You opened your eyes… and realized it was all a dream.
Lately, I’ve been wondering if I should dare to dream at all. Maybe thinking about it too much means I’m getting ahead of myself.
I’ve never liked the phrase “pride comes before a fall”, a saying I found unsettling on first mention. It makes dreaming feel like a mistake, like wanting something too much or being too certain can make you lose it.
But avoiding thinking about them at all, is just floating through time, with no real idea of what you’re going to do. I don’t want to be stuck in a daydream. I want it to be my reality. But deliberatingly not thinking about something I want makes it feel like I don’t care, even when I do.
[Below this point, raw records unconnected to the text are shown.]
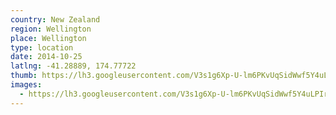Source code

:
 ```yaml
---
country: New Zealand
region: Wellington
place: Wellington
type: location
date: 2014-10-25
latlng: -41.28889, 174.77722
thumb: https://lh3.googleusercontent.com/V3s1g6Xp-U-lm6PKvUqSidWwf5Y4uLPIrXd-x24nfQNwU4yhrOmBn_Il0TGeB_s_RX_kHsBf_MXO12VPzWthpoQwqLWCdTfxdhF11906RhH2kb_LY3ySNr0-u6D9yO6vr74Wbh-C5Sk
images:
  - https://lh3.googleusercontent.com/V3s1g6Xp-U-lm6PKvUqSidWwf5Y4uLPIrXd-x24nfQNwU4yhrOmBn_Il0TGeB_s_RX_kHsBf_MXO12VPzWthpoQwqLWCdTfxdhF11906RhH2kb_LY3ySNr0-u6D9yO6vr74Wbh-C5Sk
---
```

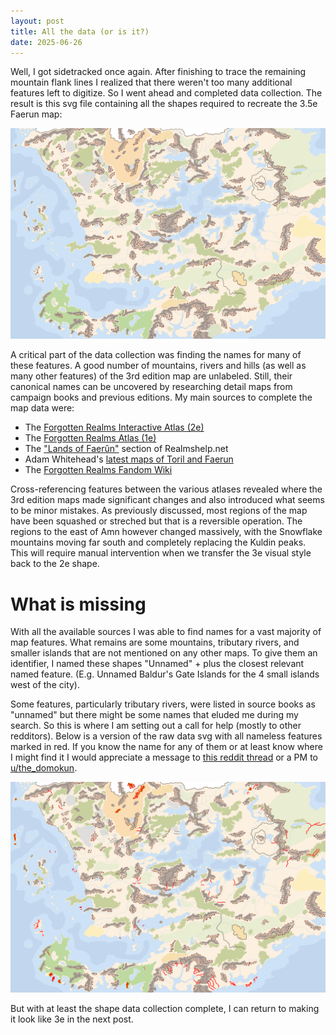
 ```yaml
---
layout: post
title: All the data (or is it?)
date: 2025-06-26
---
```


Well, I got sidetracked once again. After finishing to trace the remaining mountain flank lines I realized that there weren't too many additional features left to digitize. So I went ahead and completed data collection. The result is this svg file containing all the shapes required to recreate the 3.5e Faerun map:

<a href="https://raw.githubusercontent.com/jonovotny/vectorized-realms/gh-pages/svg/25-06-26-data/faerun-v11-83dpi.svg"><img src="https://raw.githubusercontent.com/jonovotny/vectorized-realms/gh-pages/svg/25-06-26-data/faerun-v11-5dpi.png" width=600px/></a>

A critical part of the data collection was finding the names for many of these features. A good number of mountains, rivers and hills (as well as many other features) of the 3rd edition map are unlabeled. Still, their canonical names can be uncovered by researching detail maps from campaign books and previous editions. My main sources to complete the map data were:

<!--more-->

* The [Forgotten Realms Interactive Atlas (2e)](https://archive.org/details/FRInteractiveAtlas)
* The [Forgotten Realms Atlas (1e)](https://archive.org/details/advanceddungeonsdragonsadd1stedforgottenrealmsatlasbykarenwynnfonstad)
* The ["Lands of Faerûn"](https://www.realmshelps.net/faerun/index.shtml) section of Realmshelp.net
* Adam Whitehead's [latest maps of Toril and Faerun](https://atlasoficeandfireblog.wordpress.com/2023/12/30/a-new-world-map-of-toril-2023/)
* The [Forgotten Realms Fandom Wiki](https://forgottenrealms.fandom.com/wiki/Main_Page)

Cross-referencing features between the various atlases revealed where the 3rd edition maps made significant changes and also introduced what seems to be minor mistakes. As previously discussed, most regions of the map have been squashed or streched but that is a reversible operation. The regions to the east of Amn however changed massively, with the Snowflake mountains moving far south and completely replacing the Kuldin peaks. This will require manual intervention when we transfer the 3e visual style back to the 2e shape.

# What is missing

With all the available sources I was able to find names for a vast majority of map features. What remains are some mountains, tributary rivers, and smaller islands that are not mentioned on any other maps. To give them an identifier, I named these shapes "Unnamed" + plus the closest relevant named feature. (E.g. Unnamed Baldur's Gate Islands for the 4 small islands west of the city).

Some features, particularly tributary rivers, were listed in source books as "unnamed" but there might be some names that eluded me during my search. So this is where I am setting out a call for help (mostly to other redditors). Below is a version of the raw data svg with all nameless features marked in red. If you know the name for any of them or at least know where I might find it I would appreciate a message to [this reddit thread](https://www.reddit.com/r/Forgotten_Realms/comments/1llpjvh/looking_for_geographic_feature_names_in_3e_faer%C3%BBn/) or a PM to [u/the_domokun](https://www.reddit.com/message/compose/?to=the_domokun).

<a href="https://raw.githubusercontent.com/jonovotny/vectorized-realms/gh-pages/svg/25-06-26-data/faerun-missing-features-v11-83dpi.svg"><img src="https://raw.githubusercontent.com/jonovotny/vectorized-realms/gh-pages/svg/25-06-26-data/faerun-missing-features-v11-83dpi.svg" width=600px/></a>

But with at least the shape data collection complete, I can return to making it look like 3e in the next post.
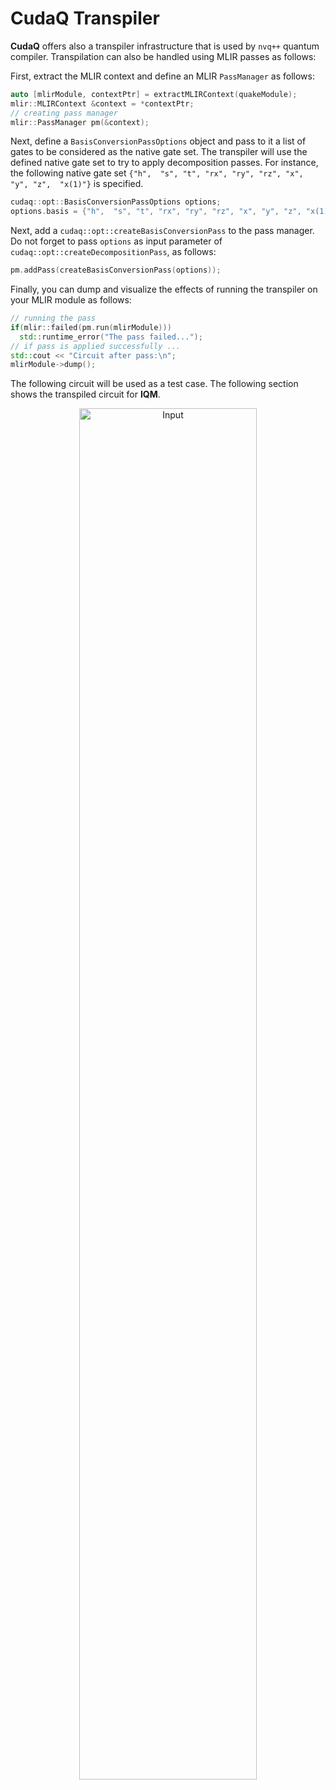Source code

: # CudaQ Transpiler

<!-- IMPORTANT: Keep the line above as the first line. -->
<!----------------------------------------------------------------------------
Copyright 2024 Munich Quantum Software Stack Project

Licensed under the Apache License, Version 2.0 with LLVM Exceptions (the
"License"); you may not use this file except in compliance with the License.
You may obtain a copy of the License at

https://github.com/Munich-Quantum-Software-Stack/passes/blob/develop/LICENSE

Unless required by applicable law or agreed to in writing, software
distributed under the License is distributed on an "AS IS" BASIS, WITHOUT
WARRANTIES OR CONDITIONS OF ANY KIND, either express or implied. See the
License for the specific language governing permissions and limitations under
the License.

SPDX-License-Identifier: Apache-2.0 WITH LLVM-exception
-------------------------------------------------------------------------- -->

<!-- This file is a static page and included in the CMakeLists.txt file. -->

**CudaQ** offers also a transpiler infrastructure that is used by `nvq++` quantum compiler.
Transpilation can also be handled using MLIR passes as follows:

First, extract the MLIR context and define an MLIR `PassManager` as follows:

```cpp
auto [mlirModule, contextPtr] = extractMLIRContext(quakeModule);
mlir::MLIRContext &context = *contextPtr;
// creating pass manager
mlir::PassManager pm(&context);
```

Next, define a `BasisConversionPassOptions` object and pass to it a list of gates to be considered
as the native gate set. The transpiler will use the defined native gate set to try to apply
decomposition passes. For instance, the following native gate set
`{"h",  "s", "t", "rx", "ry", "rz", "x", "y", "z",  "x(1)"}` is specified.

```cpp
cudaq::opt::BasisConversionPassOptions options;
options.basis = {"h",  "s", "t", "rx", "ry", "rz", "x", "y", "z", "x(1)"};
```

Next, add a `cudaq::opt::createBasisConversionPass` to the pass manager. Do not forget to pass
`options` as input parameter of `cudaq::opt::createDecompositionPass`, as follows:

```cpp
pm.addPass(createBasisConversionPass(options));
```

Finally, you can dump and visualize the effects of running the transpiler on your MLIR module as
follows:

```cpp
// running the pass
if(mlir::failed(pm.run(mlirModule)))
  std::runtime_error("The pass failed...");
// if pass is applied successfully ...
std::cout << "Circuit after pass:\n";
mlirModule->dump();
```

The following circuit will be used as a test case. The following section shows the transpiled
circuit for **IQM**.

<!--circuit obtained for **IQM, AQT, PlanQ and WMI** backends.-->

<div align="center">
  <img  alt="Input" src="Input.png" width=75%>
</div>
<!--
## AQT

The AQT backend supports the following gates:
`"x", "y", "z", "h", "s", "t", "rx", "ry", "rz", "x(1)", "z(1)", "swap"`.

![AQT](AQTTranspilation.png)

## WMI

The WMI backend supports the following gates:
`"rx", "ry", "rz", "h", "phased_rx", "phased_ry", "phased_rz", "x(1)", "z(1)"`.

<div align="center">
  <img  alt="WMI" src="WMITranspilation.png" width=100%>
</div>

## PlanQ

The WMI backend supports the following gates: `"rx", "ry", "rz", "x(1)", "z(1)"`.

-->

## IQM

The IQM backend supports the following gates: `"phased_rx","z(1)"`. For the sake of clarity, just
fragments of the transpiled circuit are shown.

### 1)

<div align="center">
  <img  alt="Fragment 1" src="Transpiled-IQM1.png" width=100%>
</div>

### 2)

<div align="center">
  <img  alt="Fragment 2" src="Transpiled-IQM2.png" width=100%>
</div>

### ...

### n)

<div align="center">
  <img  alt="Fragment 3" src="Transpiled-IQMn.png" width=100%>
</div>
Another saying that runs through my head a lot is “shoot for the moon. Even if you miss, you’ll land among the stars,” by Norman Vincent Peale. This one is more hopeful than the one above. But it touches on the danger of getting your second best dream, something close but not what you wanted. It makes you think that aiming for 120 percent would get you a 100. But not everything goes into infinity like numbers. Something close to what you wanted can still feel like disappointment (you know what they say about what the heart wants).
The question is, do I dare to dream, knowing all this?
Having a dream is not a “wishing game”. Usually, you wish for something after its chances are already over. That’s usually regret, wishing things turned out differently, a dream that really can’t come true at that point. No amount of “If” would be able to change it. That’s regret. I don’t want my “dreaming” to affect my perspective on outcomes like that. I don’t want my reality to ruin my dreams or vice versa.
If your plans don’t go the way you planned you tend to hide them, forget and ignore them. This means tossing your dreams into the back of your mind.
By dreaming, am I holding onto a wish, or something closer to true hope?
Thinking about it doesn’t make it happen. Nor does ignoring it. And that’s frustrating.
Wishing looks backwards tied to things we can’t change. It’s passive and wistful. Hope is more urgent. Dreaming is different. It looks forward for once, at its own pace and imagination. And if you don’t dream at all you might never know what you truly wanted, or whether you would actually enjoy that.
Dreaming alone doesn’t actually do anything. It’s what comes after the doubt, hesitation, risk and persistence. Dreaming is just the first step of a million others. Dreams don’t have to be just dreams, no matter how big or impossible.
I’d rather risk dreaming than not dream at all.